## Work item
Within the data below, find the string "algorithm" and return each line where it occurs.

▬▬▬▬▬▬▬▬▬▬

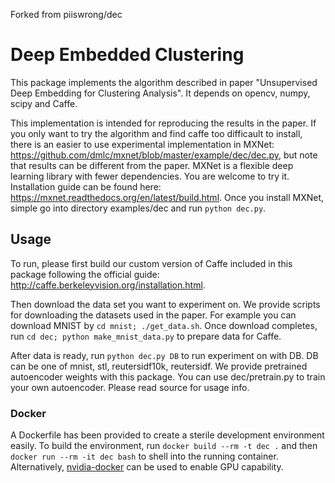 Forked from piiswrong/dec




# Deep Embedded Clustering

This package implements the algorithm described in paper "Unsupervised Deep Embedding for Clustering Analysis". It depends on opencv, numpy, scipy and Caffe.

This implementation is intended for reproducing the results in the paper. If you only want to try the algorithm and find caffe too difficault to install, there is an easier to use experimental implementation in MXNet: https://github.com/dmlc/mxnet/blob/master/example/dec/dec.py, but note that results can be different from the paper. MXNet is a flexible deep learning library with fewer dependencies. You are welcome to try it. Installation guide can be found here: https://mxnet.readthedocs.org/en/latest/build.html. Once you install MXNet, simple go into directory examples/dec and run `python dec.py`.

## Usage
To run, please first build our custom version of Caffe included in this package following the official guide: http://caffe.berkeleyvision.org/installation.html. 

Then download the data set you want to experiment on. We provide scripts for downloading the datasets used in the paper. For example you can download MNIST by `cd mnist; ./get_data.sh`. Once download completes, run `cd dec; python make_mnist_data.py` to prepare data for Caffe.

After data is ready, run `python dec.py DB` to run experiment on with DB. DB can be one of mnist, stl, reutersidf10k, reutersidf. We provide pretrained autoencoder weights with this package. You can use dec/pretrain.py to train your own autoencoder. Please read source for usage info.

### Docker

A Dockerfile has been provided to create a sterile development environment easily.  To build the environment, run `docker build --rm -t dec .` and then `docker run --rm -it dec bash` to shell into the running container.  Alternatively, [nvidia-docker](https://github.com/NVIDIA/nvidia-docker) can be used to enable GPU capability.

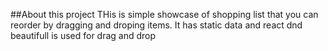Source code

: ##About this project
THis is simple showcase of shopping list that you can reorder by dragging and droping items.
It has static data and react dnd beautifull is used for drag and drop
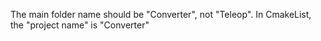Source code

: The main folder name should be "Converter", not "Teleop". 
In CmakeList, the "project name" is "Converter" 

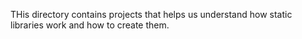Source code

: THis directory contains projects that helps us understand how static libraries work and how to create them.
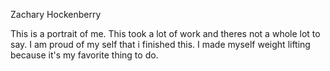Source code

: Zachary Hockenberry

This is a portrait  of me. This took a lot of work and theres not a whole lot to say. I am proud of my self that i finished this. I made myself weight lifting because it's my favorite thing to do.  
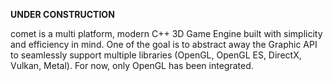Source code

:   **UNDER CONSTRUCTION**
  
  comet is a multi platform, modern C++ 3D Game Engine built with simplicity and efficiency in mind.
  One of the goal is to abstract away the Graphic API to seamlessly support multiple libraries (OpenGL, OpenGL ES, DirectX, Vulkan, Metal).
  For now, only OpenGL has been integrated.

▬▬▬▬▬▬▬▬▬▬

## Result of the exercise
This package implements the algorithm described in paper "Unsupervised Deep Embedding for Clustering Analysis". It depends on opencv, numpy, scipy and Caffe.
This implementation is intended for reproducing the results in the paper. If you only want to try the algorithm and find caffe too difficault to install, there is an easier to use experimental implementation in MXNet: https://github.com/dmlc/mxnet/blob/master/example/dec/dec.py, but note that results can be different from the paper. MXNet is a flexible deep learning library with fewer dependencies. You are welcome to try it. Installation guide can be found here: https://mxnet.readthedocs.org/en/latest/build.html. Once you install MXNet, simple go into directory examples/dec and run `python dec.py`.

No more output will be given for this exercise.